What this task involves:
Below are some records. Copy every line in them that holds "left".

Data for processing:

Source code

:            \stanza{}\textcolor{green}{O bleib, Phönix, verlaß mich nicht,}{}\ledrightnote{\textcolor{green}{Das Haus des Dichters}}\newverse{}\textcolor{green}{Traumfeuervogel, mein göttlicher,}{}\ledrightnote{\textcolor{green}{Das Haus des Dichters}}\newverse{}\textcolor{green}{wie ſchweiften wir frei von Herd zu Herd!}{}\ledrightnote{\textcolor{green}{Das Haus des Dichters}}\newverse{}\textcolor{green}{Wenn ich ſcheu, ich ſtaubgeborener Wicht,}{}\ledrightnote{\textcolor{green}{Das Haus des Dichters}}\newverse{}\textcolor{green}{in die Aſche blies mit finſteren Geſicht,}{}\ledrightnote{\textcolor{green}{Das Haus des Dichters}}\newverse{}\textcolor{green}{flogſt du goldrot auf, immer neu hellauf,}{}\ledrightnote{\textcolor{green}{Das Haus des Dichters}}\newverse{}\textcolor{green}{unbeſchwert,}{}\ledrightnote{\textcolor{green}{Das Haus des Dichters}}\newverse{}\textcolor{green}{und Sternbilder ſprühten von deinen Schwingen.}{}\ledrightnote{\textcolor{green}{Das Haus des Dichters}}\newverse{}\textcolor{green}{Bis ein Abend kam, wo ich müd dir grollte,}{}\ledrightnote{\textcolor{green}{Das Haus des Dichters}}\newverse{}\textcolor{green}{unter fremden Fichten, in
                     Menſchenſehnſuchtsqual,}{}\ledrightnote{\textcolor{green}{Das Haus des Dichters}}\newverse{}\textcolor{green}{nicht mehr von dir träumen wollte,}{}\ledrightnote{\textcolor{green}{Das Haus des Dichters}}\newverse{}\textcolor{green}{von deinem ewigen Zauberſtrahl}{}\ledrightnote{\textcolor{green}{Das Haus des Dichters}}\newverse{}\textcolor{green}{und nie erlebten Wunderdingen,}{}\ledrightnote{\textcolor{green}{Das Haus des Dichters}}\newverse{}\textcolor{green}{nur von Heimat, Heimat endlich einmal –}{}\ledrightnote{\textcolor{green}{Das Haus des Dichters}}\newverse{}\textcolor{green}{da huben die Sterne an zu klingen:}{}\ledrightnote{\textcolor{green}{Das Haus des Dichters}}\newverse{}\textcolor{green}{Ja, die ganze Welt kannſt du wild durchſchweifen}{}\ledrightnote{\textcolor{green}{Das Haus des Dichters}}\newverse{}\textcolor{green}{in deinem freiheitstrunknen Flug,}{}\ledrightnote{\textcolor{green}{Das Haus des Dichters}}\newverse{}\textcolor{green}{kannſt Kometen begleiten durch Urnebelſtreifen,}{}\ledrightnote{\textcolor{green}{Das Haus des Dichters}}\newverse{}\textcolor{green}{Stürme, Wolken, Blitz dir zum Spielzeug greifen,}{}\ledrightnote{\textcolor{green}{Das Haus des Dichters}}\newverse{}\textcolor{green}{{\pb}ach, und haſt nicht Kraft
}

* * *

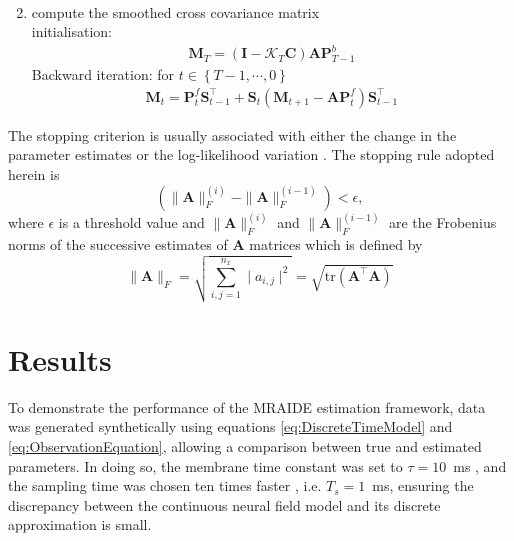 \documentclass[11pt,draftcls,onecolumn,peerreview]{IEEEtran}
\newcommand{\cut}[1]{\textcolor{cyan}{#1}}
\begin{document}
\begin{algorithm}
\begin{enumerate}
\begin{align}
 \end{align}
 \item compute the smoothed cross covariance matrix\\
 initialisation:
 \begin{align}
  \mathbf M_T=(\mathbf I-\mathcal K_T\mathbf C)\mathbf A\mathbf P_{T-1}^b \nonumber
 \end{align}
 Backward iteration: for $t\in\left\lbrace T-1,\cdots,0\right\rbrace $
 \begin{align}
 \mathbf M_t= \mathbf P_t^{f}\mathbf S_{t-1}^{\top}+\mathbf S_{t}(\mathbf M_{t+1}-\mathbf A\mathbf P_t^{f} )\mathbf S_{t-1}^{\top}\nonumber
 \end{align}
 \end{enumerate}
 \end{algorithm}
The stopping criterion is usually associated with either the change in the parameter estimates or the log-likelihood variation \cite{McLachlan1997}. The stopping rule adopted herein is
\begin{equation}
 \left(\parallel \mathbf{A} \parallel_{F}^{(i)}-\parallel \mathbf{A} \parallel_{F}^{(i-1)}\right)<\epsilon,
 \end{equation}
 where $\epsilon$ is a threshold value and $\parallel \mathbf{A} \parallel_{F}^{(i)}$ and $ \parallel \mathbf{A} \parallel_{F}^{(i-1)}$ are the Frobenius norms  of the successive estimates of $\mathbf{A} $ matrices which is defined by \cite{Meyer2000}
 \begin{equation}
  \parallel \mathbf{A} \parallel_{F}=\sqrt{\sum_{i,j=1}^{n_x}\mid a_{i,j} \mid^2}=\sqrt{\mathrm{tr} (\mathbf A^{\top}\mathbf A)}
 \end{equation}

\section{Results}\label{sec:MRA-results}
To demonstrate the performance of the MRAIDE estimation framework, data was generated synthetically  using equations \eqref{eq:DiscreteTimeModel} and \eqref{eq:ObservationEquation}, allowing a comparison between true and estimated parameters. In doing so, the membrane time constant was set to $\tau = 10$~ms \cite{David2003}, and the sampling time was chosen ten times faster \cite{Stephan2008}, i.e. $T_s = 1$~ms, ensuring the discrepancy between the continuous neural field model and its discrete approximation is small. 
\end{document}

Your response:
 Backward iteration: for $t\in\left\lbrace T-1,\cdots,0\right\rbrace $
 \left(\parallel \mathbf{A} \parallel_{F}^{(i)}-\parallel \mathbf{A} \parallel_{F}^{(i-1)}\right)<\epsilon,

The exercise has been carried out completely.